The one which bases itself on a "cannot be bothered," cynical
attitude and little else. This form of abstentionism easily leads to rejecting
all forms of struggle and politics, including direct action and anarchism.
Anarchists are against this just as much as any socialist voter.
Rather, anarchists see abstentionism as a positive
statement, a means of turning the natural negative reaction to an unjust system
into positive activity (i.e. direct action, solidarity, self-activity and
self-organisation). So, anarchist opposition to electioneering has deep
political implications which Luigi Galleani addressed when he wrote: "anarchists' electoral abstentionism implies not only a
conception that is opposed to the principle of representation (which is totally
rejected by anarchism), it implies above all an absolute lack of confidence in
the State. . . Furthermore, anarchist abstentionism has consequences which are
much less superficial than the inert apathy ascribed to it by the sneering
careerists of 'scientific socialism' [i.e. Marxism]. It strips the State of the
constitutional fraud with which it presents itself to the gullible as the true
representative of the whole nation, and, in so doing, exposes its essential
character as representative, procurer and policeman of the ruling classes.

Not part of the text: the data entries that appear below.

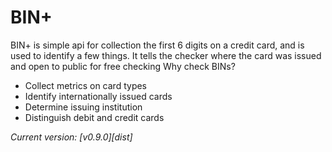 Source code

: BIN+
=======

BIN+ is simple api for collection the first 6 digits on a credit card, and is used to identify a few things. It tells the checker where the card was issued and open to public for free checking
Why check BINs? 

 * Collect metrics on card types
 * Identify internationally issued cards
 * Determine issuing institution
 * Distinguish debit and credit cards

*Current version: [v0.9.0][dist]*
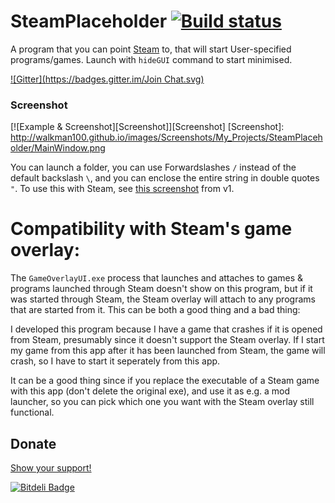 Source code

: # SteamPlaceholder [![Build status](https://ci.appveyor.com/api/projects/status/y315rvdlio5tp8yi)](https://ci.appveyor.com/project/Walkman100/steamplaceholder)
A program that you can point [Steam](http://store.steampowered.com/) to, that will start User-specified programs/games. Launch with `hideGUI` command to start minimised.

[![Gitter](https://badges.gitter.im/Join Chat.svg)](https://gitter.im/Walkman100/Walkman?utm_source=badge&utm_medium=badge&utm_campaign=pr-badge&utm_content=badge)

### Screenshot
[![Example & Screenshot][Screenshot]][Screenshot]
  [Screenshot]: http://walkman100.github.io/images/Screenshots/My_Projects/SteamPlaceholder/MainWindow.png

You can launch a folder, you can use Forwardslashes `/` instead of the default backslash `\`, and you can enclose the entire string in double quotes `"`. To use this with Steam, see [this screenshot](http://walkman100.github.io/images/Screenshots/My_Projects/SteamPlaceholder/ScreenshotExample.png) from v1.

# Compatibility with Steam's game overlay:
The `GameOverlayUI.exe` process that launches and attaches to games & programs launched through Steam doesn't show on this program, but if it was started through Steam, the Steam overlay will attach to any programs that are started from it. This can be both a good thing and a bad thing:

I developed this program because I have a game that crashes if it is opened from Steam, presumably since it doesn't support the Steam overlay. If I start my game from this app after it has been launched from Steam, the game will crash, so I have to start it seperately from this app.

It can be a good thing since if you replace the executable of a Steam game with this app (don't delete the original exe), and use it as e.g. a mod launcher, so you can pick which one you want with the Steam overlay still functional.

## Donate
[Show your support!](http://walkman100.github.io/Walkman/HTML/Donate.html)


[![Bitdeli Badge](https://d2weczhvl823v0.cloudfront.net/Walkman100/steamplaceholder/trend.png)](https://bitdeli.com/free "Bitdeli Badge")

"Distrust off reforms, of public power and of delegated
authority, can lead to direct action [in the class struggle]. . . It can
determine the revolutionary character of this . . . action; and, accordingly,
anarchists regard it as the best available means for preparing the masses to
manage their own personal and collective interests; and, besides, anarchists
feel that even now the working people are fully capable of handling their own
political and administrative interests." [The End of Anarchism?, pp.
13-14]
I reject the view that society is static and that people's
consciousness, values, ideas and ideals cannot be changed. Far from it and
anarchists support direct action because it actively encourages the
transformation of those who use it. Direct action is the means of creating a
new consciousness, a means of self-liberation from the chains placed around our
minds, emotions and spirits by hierarchy and oppression. Therefore, anarchists urge abstentionism in order to
encourage activity, not apathy. The reasons why people abstain is more
important than the act. The idea that the USA is closer to anarchy because
around 50% of people do not vote is nonsense.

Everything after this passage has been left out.